■ Aim of the task ■
An exact copy of all the data below is needed.

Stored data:
^^^^^^^^^^^^^^^^
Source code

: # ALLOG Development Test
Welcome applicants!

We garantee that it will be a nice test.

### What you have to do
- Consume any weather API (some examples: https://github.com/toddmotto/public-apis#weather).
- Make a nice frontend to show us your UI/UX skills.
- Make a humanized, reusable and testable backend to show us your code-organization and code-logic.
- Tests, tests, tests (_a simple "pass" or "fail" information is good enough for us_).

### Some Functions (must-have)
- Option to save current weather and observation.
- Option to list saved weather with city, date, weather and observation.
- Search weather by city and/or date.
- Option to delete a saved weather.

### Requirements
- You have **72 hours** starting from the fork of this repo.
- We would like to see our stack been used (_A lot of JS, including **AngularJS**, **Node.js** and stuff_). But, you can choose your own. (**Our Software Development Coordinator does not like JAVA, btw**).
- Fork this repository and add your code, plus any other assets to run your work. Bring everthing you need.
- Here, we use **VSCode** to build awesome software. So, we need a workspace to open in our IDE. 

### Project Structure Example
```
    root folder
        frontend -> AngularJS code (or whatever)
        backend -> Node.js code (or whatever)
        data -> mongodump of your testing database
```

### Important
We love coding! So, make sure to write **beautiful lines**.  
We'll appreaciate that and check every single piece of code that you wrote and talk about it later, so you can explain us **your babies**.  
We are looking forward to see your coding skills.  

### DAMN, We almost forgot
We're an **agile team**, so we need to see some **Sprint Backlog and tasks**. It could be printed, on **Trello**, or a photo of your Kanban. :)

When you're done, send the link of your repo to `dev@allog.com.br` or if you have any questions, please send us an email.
^^^^^^^^^^^^^^^^
■ Output for this exercise ■
Source code

: # ALLOG Development Test
Welcome applicants!

We garantee that it will be a nice test.

### What you have to do
- Consume any weather API (some examples: https://github.com/toddmotto/public-apis#weather).
- Make a nice frontend to show us your UI/UX skills.
- Make a humanized, reusable and testable backend to show us your code-organization and code-logic.
- Tests, tests, tests (_a simple "pass" or "fail" information is good enough for us_).

### Some Functions (must-have)
- Option to save current weather and observation.
- Option to list saved weather with city, date, weather and observation.
- Search weather by city and/or date.
- Option to delete a saved weather.

### Requirements
- You have **72 hours** starting from the fork of this repo.
- We would like to see our stack been used (_A lot of JS, including **AngularJS**, **Node.js** and stuff_). But, you can choose your own. (**Our Software Development Coordinator does not like JAVA, btw**).
- Fork this repository and add your code, plus any other assets to run your work. Bring everthing you need.
- Here, we use **VSCode** to build awesome software. So, we need a workspace to open in our IDE. 

### Project Structure Example
```
    root folder
        frontend -> AngularJS code (or whatever)
        backend -> Node.js code (or whatever)
        data -> mongodump of your testing database
```

### Important
We love coding! So, make sure to write **beautiful lines**.  
We'll appreaciate that and check every single piece of code that you wrote and talk about it later, so you can explain us **your babies**.  
We are looking forward to see your coding skills.  

### DAMN, We almost forgot
We're an **agile team**, so we need to see some **Sprint Backlog and tasks**. It could be printed, on **Trello**, or a photo of your Kanban. :)

When you're done, send the link of your repo to `dev@allog.com.br` or if you have any questions, please send us an email.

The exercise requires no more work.